Exactly the lines from the one containing "vertical list. |" to the last line of the records, inclusive, are to be transcribed; include no others.

**Records for this task**:
┄┄┄┄┄┄┄┄┄┄

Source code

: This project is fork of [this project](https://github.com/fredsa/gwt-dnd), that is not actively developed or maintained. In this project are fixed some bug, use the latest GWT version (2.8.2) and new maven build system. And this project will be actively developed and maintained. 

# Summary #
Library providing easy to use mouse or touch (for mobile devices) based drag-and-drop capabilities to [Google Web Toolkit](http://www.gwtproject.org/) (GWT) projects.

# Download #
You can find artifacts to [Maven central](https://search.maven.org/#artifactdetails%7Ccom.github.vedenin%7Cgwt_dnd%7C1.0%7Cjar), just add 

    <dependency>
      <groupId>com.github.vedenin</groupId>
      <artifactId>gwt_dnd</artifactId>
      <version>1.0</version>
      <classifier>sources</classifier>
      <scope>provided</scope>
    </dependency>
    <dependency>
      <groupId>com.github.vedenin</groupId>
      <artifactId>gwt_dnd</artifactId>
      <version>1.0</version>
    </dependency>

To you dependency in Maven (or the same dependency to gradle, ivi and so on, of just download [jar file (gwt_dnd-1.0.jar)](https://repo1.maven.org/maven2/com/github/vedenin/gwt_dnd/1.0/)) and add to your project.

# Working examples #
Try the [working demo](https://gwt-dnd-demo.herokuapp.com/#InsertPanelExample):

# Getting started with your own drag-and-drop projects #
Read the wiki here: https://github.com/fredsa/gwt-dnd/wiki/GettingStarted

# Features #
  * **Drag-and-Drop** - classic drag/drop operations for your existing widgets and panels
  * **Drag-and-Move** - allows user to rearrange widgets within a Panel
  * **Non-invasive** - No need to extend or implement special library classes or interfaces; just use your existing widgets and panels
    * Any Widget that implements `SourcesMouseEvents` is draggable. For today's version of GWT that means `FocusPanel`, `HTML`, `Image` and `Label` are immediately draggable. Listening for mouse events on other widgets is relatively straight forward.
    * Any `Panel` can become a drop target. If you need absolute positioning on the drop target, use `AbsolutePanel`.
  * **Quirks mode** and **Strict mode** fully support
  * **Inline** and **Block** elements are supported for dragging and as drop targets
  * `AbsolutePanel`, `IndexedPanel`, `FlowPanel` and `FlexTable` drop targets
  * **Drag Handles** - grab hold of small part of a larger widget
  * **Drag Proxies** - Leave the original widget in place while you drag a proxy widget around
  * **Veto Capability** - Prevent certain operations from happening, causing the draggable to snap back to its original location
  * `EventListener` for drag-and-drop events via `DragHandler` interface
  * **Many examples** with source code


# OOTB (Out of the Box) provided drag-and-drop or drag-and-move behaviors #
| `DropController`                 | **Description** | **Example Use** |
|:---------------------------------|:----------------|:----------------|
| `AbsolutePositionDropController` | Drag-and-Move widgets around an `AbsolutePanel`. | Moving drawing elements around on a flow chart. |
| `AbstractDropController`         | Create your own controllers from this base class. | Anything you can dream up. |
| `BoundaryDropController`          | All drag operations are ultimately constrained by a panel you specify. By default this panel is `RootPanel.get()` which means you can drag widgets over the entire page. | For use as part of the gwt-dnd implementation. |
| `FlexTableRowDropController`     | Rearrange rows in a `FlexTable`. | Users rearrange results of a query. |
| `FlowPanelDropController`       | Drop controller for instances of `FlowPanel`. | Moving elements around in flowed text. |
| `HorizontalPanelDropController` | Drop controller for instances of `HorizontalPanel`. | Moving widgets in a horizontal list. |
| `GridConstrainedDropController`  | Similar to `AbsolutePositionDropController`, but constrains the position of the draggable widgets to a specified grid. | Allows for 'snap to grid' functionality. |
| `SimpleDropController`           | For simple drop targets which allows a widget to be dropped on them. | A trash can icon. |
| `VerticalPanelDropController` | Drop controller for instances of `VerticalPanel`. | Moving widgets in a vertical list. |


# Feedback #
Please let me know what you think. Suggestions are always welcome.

┄┄┄┄┄┄┄┄┄┄

**Your solution**:
| `VerticalPanelDropController` | Drop controller for instances of `VerticalPanel`. | Moving widgets in a vertical list. |


# Feedback #
Please let me know what you think. Suggestions are always welcome.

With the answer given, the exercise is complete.